Expertise & Qualifications

  • Deep operating expertise in supply and logistics from DaimlerChrysler and predecessors; M.B.A. from Michigan State University, supporting financial oversight and risk control.
  • Audit Committee financial expert; chairs Audit Committee overseeing financial reporting, internal controls, auditor selection, and independence. The Audit Committee met 8 times in 2024.
  • Independent director designation under NASDAQ standards despite controlled company status.

Equity Ownership

HolderShares Beneficially Owned% of ClassNotes
Richard P. Urban11,568<1%Based on 26,317,326 shares outstanding as of March 7, 2025
Hedging/pledging policiesHedging/monetization transactions are prohibited absent CFO pre-approval; trading policy governs directors and officers.
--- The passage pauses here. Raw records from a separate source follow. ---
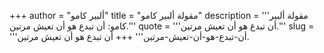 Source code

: +++
author = "ألبير كامو"
title = "مقولة ألبير كامو"
description = '''مقولة ألبير كامو: أن تبدع هو أن تعيش مرتين.'''
quote = '''أن تبدع هو أن تعيش مرتين.'''
slug = '''أن-تبدع-هو-أن-تعيش-مرتين'''
+++
أن تبدع هو أن تعيش مرتين.
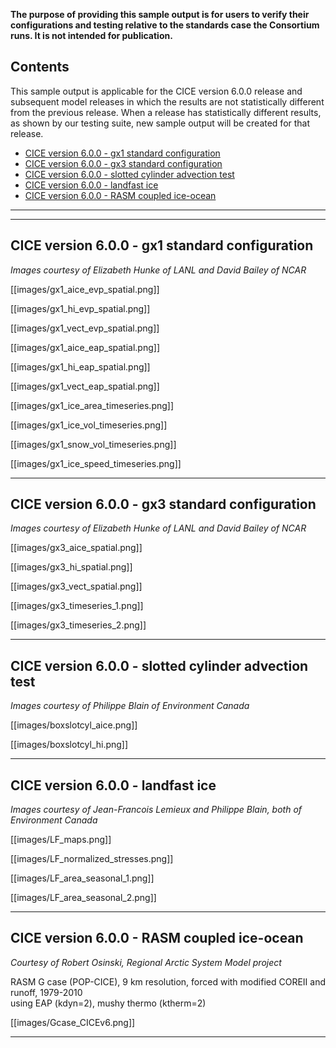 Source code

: **The purpose of providing this sample output is for users to verify their configurations and testing relative to the standards case the Consortium runs. It is not intended for publication.**

## Contents
This sample output is applicable for the CICE version 6.0.0 release and subsequent model releases in which the results are not statistically different from the previous release. When a release has statistically different results, as shown by our testing suite, new sample output will be created for that release.

* [CICE version 6.0.0 - gx1 standard configuration](https://github.com/CICE-Consortium/CICE/wiki/CICE-6.0.0-Sample-Output#cice-version-600---gx1-standard-configuration)
* [CICE version 6.0.0 - gx3 standard configuration](https://github.com/CICE-Consortium/CICE/wiki/CICE-6.0.0-Sample-output#cice-version-600---gx3-standard-configuration)
* [CICE version 6.0.0 - slotted cylinder advection test](https://github.com/CICE-Consortium/CICE/wiki/CICE-6.0.0-Sample-output#cice-version-600---slotted-cylinder-advection-test)
* [CICE version 6.0.0 - landfast ice](https://github.com/CICE-Consortium/CICE/wiki/CICE-6.0.0-Sample-output#cice-version-600---landfast-ice)
* [CICE version 6.0.0 - RASM coupled ice-ocean](https://github.com/CICE-Consortium/CICE/wiki/CICE-6.0.0-Sample-output#cice-version-600---rasm-coupled-ice-ocean)

------------------------------------------------------------------------------------------------------------------------
------------------------------------------------------------------------------------------------------------------------
## CICE version 6.0.0 - gx1 standard configuration
*Images courtesy of Elizabeth Hunke of LANL and David Bailey of NCAR*

[[images/gx1_aice_evp_spatial.png]]

[[images/gx1_hi_evp_spatial.png]]

[[images/gx1_vect_evp_spatial.png]]

[[images/gx1_aice_eap_spatial.png]]

[[images/gx1_hi_eap_spatial.png]]

[[images/gx1_vect_eap_spatial.png]]

[[images/gx1_ice_area_timeseries.png]]

[[images/gx1_ice_vol_timeseries.png]]

[[images/gx1_snow_vol_timeseries.png]]

[[images/gx1_ice_speed_timeseries.png]]

------------------------------------------------------------------------------------------------------------------------
## CICE version 6.0.0 - gx3 standard configuration
*Images courtesy of Elizabeth Hunke of LANL and David Bailey of NCAR*

[[images/gx3_aice_spatial.png]]

[[images/gx3_hi_spatial.png]]

[[images/gx3_vect_spatial.png]]

[[images/gx3_timeseries_1.png]]

[[images/gx3_timeseries_2.png]]

------------------------------------------------------------------------------------------------------------------------
## CICE version 6.0.0 - slotted cylinder advection test
*Images courtesy of Philippe Blain of Environment Canada*

[[images/boxslotcyl_aice.png]]

[[images/boxslotcyl_hi.png]]

------------------------------------------------------------------------------------------------------------------------
## CICE version 6.0.0 - landfast ice
*Images courtesy of Jean-Francois Lemieux and Philippe Blain, both of Environment Canada*

[[images/LF_maps.png]]

[[images/LF_normalized_stresses.png]]

[[images/LF_area_seasonal_1.png]]

[[images/LF_area_seasonal_2.png]]

------------------------------------------------------------------------------------------------------------------------
## CICE version 6.0.0 - RASM coupled ice-ocean
*Courtesy of Robert Osinski, Regional Arctic System Model project*

RASM G case (POP-CICE), 9 km resolution, forced with modified COREII and runoff, 1979-2010       
using EAP (kdyn=2), mushy thermo (ktherm=2) 

[[images/Gcase_CICEv6.png]]

------------------------------------------------------------------------------------------------------------------------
No pledging policy disclosure specific to directors.
Section 16 filingsCompany states all Section 16 reports for 2023 were timely filed by directors/officers to its knowledge.

Governance Assessment

  • Strengths
    • Independent Audit Chair and designated financial expert; Audit Committee fully independent; 8 meetings in 2024 signal active oversight.
    • Urban’s supply/logistics and financial oversight background aligns to ULH’s operational risk profile.
    • Attendance: Urban met attendance thresholds and attended 2024 annual meeting, indicating engagement.
  • Risk factors and potential red flags
    • Controlled company: Compensation Committee consists of the Chair (controlling shareholder representative) and the CEO; reduces perceived independence of pay oversight.
    • Significant related-party transactions with Moroun-affiliated entities (e.g., $7.9m corporate services; $19.7m rent; $85.4m insurance premiums; $13.7m maintenance/fueling; plus intercompany revenues/costs), creating inherent conflict risks that rely heavily on Audit Committee oversight.
    • Governance shift to Nevada: Conversion highlights broader director/officer liability protections and higher removal thresholds, which may be viewed as entrenchment risk by some investors.
  • Investor sentiment signal
    • Say-on-pay support was >98% at the 2023 meeting, indicating broad investor support for compensation programs (context for governance climate).

Overall: Urban’s long tenure, independence, and technical finance expertise as Audit Chair are positives for financial oversight in a controlled company. However, the magnitude of related-party dealings and controlled-company exemptions (especially the non-independent Compensation Committee) are governance sensitivities; Nevada conversion may further concern some shareholders about accountability, increasing the importance of rigorous Audit Committee scrutiny under Urban’s chairmanship.